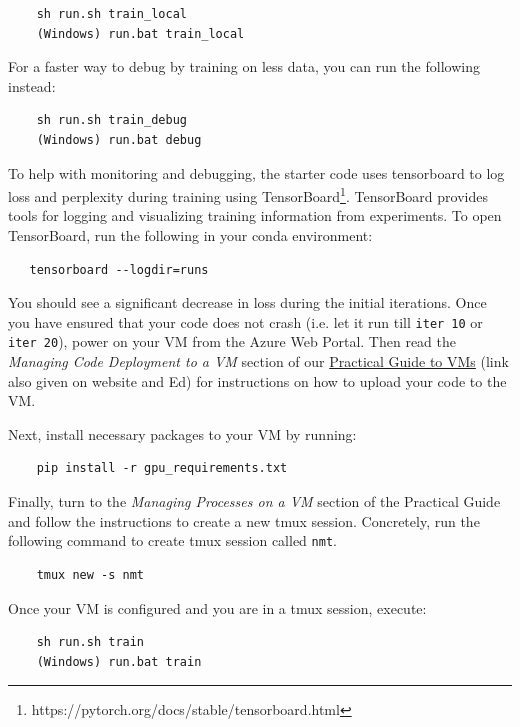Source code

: \begin{lstlisting}
    sh run.sh train_local
    (Windows) run.bat train_local
\end{lstlisting}

For a faster way to debug by training on less data, you can run the following instead:
\begin{lstlisting}
    sh run.sh train_debug
    (Windows) run.bat debug
\end{lstlisting}


To help with monitoring and debugging, the starter code uses tensorboard to log loss and perplexity during training using TensorBoard\footnote{https://pytorch.org/docs/stable/tensorboard.html}. TensorBoard provides tools for logging and visualizing training information from experiments. To open TensorBoard, run the following in your conda environment:

\begin{lstlisting}
   tensorboard --logdir=runs
\end{lstlisting}

You should see a significant decrease in loss during the initial iterations. Once you have ensured that your code does not crash (i.e. let it run till \texttt{iter 10} or \texttt{iter 20}), power on your VM from the Azure Web Portal. Then read the \textit{Managing Code Deployment to a VM} section of our \href{https://docs.google.com/document/d/11kRyfClhTi4-MC1feWWCMI31fHpTzddASsDa48_Dd9E/edit?usp=sharing}{Practical Guide to VMs} (link also given on website and Ed) for instructions on how to upload your code to the VM.

Next, install necessary packages to your VM by running:
    
\begin{lstlisting}
    pip install -r gpu_requirements.txt
\end{lstlisting}

Finally, turn to the \textit{Managing Processes on a VM} section of the Practical Guide and follow the instructions to create a new tmux session. Concretely, run the following command to create tmux session called \texttt{nmt}. 
\begin{lstlisting}
    tmux new -s nmt
\end{lstlisting}


Once your VM is configured and you are in a tmux session, execute:
\begin{lstlisting}
    sh run.sh train
    (Windows) run.bat train
\end{lstlisting}
    
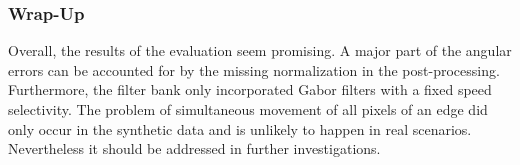 \subsubsection{Wrap-Up}
Overall, the results of the evaluation seem promising.
A major part of the angular errors can be accounted for by the missing normalization in the post-processing.
Furthermore, the filter bank only incorporated Gabor filters with a fixed speed selectivity.
The problem of simultaneous movement of all pixels of an edge did only occur in the synthetic data and is unlikely to happen in real scenarios.
Nevertheless it should be addressed in further investigations.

★ ★ ★ ★ ★ ★ ★

» DESCRIPTION OF THE TASK
Please determine how many lines of the records above contain "tmux", and state that number only.

» SOLUTION TO THE PROBLEM
3